§ Exercise objective:
Here are the records. Write out exactly the lines between the one holding "16. [[Frequently Asked" and the one holding "1. [[Above The", inclusive.

==== Input data

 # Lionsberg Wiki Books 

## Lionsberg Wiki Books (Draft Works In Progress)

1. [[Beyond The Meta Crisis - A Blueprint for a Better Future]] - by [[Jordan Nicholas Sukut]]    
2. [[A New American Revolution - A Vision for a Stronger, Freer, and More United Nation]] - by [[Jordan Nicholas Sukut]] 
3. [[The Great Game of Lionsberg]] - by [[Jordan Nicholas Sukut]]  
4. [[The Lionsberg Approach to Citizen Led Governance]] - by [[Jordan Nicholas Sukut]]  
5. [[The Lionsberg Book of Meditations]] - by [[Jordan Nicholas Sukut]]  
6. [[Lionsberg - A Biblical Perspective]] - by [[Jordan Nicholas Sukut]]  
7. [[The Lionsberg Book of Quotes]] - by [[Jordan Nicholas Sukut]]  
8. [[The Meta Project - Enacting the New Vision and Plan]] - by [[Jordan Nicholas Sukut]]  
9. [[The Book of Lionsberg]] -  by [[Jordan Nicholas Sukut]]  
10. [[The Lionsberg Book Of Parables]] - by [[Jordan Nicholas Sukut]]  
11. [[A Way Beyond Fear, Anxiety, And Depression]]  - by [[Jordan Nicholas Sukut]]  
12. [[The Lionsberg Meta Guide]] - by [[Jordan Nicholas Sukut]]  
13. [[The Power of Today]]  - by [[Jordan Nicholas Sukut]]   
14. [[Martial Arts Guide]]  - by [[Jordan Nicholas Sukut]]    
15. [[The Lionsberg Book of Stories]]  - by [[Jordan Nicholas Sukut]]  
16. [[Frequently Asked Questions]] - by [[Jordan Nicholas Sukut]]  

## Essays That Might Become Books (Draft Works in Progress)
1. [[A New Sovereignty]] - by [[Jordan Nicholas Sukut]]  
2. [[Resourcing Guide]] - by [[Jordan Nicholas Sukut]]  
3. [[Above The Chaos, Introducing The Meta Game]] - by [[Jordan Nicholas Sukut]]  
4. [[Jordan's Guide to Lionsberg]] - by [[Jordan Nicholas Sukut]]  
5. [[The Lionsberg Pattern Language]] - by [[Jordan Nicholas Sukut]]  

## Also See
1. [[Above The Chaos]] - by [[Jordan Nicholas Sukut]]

========
==== Input data

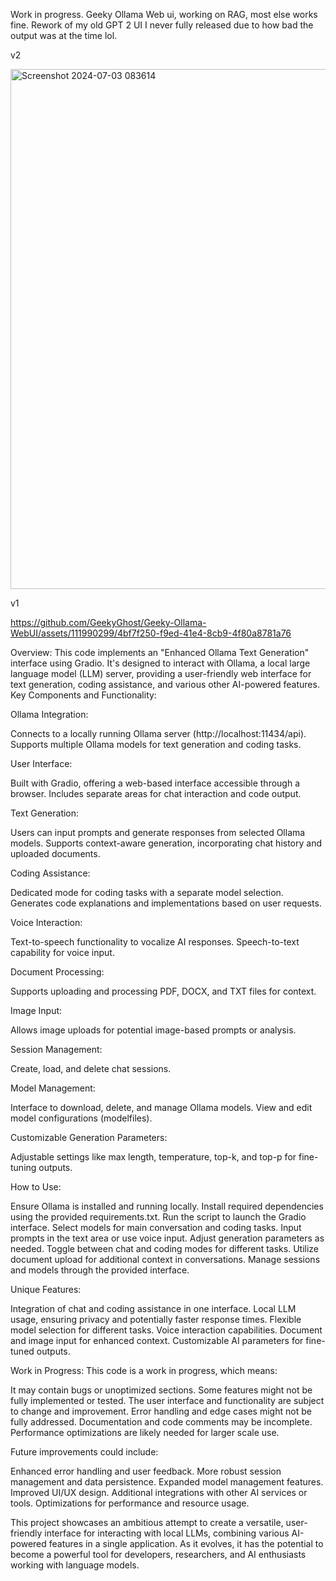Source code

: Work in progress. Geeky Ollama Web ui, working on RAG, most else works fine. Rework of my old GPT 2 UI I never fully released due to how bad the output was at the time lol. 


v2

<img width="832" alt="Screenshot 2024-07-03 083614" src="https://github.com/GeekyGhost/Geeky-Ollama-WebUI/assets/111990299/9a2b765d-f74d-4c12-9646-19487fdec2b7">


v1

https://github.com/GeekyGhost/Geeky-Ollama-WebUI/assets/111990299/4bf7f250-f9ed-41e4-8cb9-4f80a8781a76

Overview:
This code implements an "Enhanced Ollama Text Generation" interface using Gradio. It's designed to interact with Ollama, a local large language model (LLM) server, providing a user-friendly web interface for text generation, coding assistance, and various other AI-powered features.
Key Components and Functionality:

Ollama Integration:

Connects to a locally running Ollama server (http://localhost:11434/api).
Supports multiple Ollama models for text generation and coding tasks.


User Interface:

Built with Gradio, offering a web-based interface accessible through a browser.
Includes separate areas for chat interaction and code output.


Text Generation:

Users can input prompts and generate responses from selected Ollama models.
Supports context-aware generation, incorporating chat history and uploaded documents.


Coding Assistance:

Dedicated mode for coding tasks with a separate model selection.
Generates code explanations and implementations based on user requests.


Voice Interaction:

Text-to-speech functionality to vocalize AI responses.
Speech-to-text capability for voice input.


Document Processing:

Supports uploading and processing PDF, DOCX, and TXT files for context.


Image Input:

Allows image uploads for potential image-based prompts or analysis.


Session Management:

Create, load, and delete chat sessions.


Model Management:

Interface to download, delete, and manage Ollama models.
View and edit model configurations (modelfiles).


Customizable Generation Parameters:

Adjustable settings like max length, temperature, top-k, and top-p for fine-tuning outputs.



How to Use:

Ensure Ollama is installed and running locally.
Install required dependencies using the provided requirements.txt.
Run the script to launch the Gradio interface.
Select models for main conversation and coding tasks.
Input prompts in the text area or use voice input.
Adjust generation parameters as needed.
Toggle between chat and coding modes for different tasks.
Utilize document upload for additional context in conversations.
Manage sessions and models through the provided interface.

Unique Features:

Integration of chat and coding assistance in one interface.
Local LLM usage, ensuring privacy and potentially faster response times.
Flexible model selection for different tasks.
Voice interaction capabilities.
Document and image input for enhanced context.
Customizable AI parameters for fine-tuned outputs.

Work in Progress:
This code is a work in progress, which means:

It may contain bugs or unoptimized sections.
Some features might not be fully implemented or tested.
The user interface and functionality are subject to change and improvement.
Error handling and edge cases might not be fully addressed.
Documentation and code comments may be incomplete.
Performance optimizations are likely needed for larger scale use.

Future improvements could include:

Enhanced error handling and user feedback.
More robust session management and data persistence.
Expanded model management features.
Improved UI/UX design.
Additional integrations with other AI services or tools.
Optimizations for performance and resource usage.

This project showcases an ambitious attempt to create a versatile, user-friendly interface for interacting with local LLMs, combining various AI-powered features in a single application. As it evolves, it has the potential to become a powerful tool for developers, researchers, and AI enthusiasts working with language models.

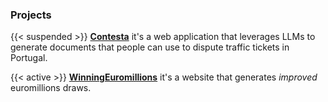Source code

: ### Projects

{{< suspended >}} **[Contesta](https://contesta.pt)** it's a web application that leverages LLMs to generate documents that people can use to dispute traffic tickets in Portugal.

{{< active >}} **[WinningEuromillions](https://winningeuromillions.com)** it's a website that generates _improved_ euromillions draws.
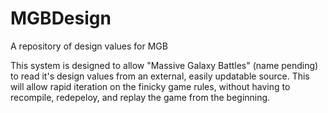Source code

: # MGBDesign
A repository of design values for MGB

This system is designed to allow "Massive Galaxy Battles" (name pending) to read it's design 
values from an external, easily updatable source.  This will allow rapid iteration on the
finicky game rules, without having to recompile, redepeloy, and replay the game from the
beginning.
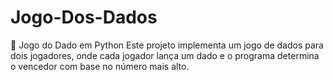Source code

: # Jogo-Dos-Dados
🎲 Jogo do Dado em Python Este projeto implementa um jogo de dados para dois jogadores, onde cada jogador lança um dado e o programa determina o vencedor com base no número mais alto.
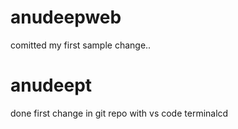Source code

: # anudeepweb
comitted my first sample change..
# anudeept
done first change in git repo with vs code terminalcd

========
==== Input data

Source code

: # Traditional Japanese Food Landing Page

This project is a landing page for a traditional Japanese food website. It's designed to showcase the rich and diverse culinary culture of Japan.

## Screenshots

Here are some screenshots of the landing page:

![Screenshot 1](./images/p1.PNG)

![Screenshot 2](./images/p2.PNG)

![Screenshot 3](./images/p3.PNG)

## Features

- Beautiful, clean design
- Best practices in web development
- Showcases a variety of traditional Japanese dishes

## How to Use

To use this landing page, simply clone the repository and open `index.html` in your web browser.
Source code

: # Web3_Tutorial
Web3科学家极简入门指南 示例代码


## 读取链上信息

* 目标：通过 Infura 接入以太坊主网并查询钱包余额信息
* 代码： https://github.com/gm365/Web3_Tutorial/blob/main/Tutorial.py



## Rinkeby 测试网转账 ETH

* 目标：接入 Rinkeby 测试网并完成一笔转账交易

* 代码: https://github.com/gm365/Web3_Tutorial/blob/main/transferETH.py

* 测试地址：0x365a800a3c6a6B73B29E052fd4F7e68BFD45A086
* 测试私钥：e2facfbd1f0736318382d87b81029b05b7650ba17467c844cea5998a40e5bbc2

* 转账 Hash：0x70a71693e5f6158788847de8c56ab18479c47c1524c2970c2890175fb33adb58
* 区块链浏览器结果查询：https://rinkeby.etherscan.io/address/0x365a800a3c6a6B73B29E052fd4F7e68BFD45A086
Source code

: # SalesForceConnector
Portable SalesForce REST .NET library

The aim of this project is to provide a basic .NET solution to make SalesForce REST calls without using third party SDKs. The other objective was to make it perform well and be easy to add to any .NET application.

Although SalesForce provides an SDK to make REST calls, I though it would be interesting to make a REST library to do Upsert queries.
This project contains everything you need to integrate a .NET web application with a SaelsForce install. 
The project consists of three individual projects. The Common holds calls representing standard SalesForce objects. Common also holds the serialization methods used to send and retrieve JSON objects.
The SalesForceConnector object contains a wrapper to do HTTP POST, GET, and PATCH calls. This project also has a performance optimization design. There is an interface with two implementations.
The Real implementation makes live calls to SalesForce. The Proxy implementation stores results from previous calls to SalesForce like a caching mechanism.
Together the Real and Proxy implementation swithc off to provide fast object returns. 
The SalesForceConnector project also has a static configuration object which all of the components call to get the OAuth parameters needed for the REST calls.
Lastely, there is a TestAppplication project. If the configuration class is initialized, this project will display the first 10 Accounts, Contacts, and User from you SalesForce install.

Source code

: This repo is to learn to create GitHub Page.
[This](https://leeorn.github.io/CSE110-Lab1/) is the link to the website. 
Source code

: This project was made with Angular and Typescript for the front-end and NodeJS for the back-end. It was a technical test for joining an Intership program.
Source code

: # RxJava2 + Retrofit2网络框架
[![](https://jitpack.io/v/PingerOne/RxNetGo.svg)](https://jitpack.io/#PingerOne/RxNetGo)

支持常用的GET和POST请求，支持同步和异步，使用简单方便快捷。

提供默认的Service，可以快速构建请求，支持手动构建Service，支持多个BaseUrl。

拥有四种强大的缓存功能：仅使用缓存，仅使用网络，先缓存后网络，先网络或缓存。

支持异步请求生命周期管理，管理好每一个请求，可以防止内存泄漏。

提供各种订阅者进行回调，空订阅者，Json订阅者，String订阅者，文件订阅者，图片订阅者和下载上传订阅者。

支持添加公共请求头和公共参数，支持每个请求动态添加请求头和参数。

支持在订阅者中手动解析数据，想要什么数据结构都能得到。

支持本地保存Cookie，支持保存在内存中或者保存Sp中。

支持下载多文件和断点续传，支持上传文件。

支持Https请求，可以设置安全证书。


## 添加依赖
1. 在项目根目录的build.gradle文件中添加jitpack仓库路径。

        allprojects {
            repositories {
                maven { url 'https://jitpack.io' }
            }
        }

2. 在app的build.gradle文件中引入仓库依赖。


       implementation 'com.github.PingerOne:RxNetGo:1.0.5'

========

§ Solved exercise:
16. [[Frequently Asked Questions]] - by [[Jordan Nicholas Sukut]]  

## Essays That Might Become Books (Draft Works in Progress)
1. [[A New Sovereignty]] - by [[Jordan Nicholas Sukut]]  
2. [[Resourcing Guide]] - by [[Jordan Nicholas Sukut]]  
3. [[Above The Chaos, Introducing The Meta Game]] - by [[Jordan Nicholas Sukut]]  
4. [[Jordan's Guide to Lionsberg]] - by [[Jordan Nicholas Sukut]]  
5. [[The Lionsberg Pattern Language]] - by [[Jordan Nicholas Sukut]]  

## Also See
1. [[Above The Chaos]] - by [[Jordan Nicholas Sukut]]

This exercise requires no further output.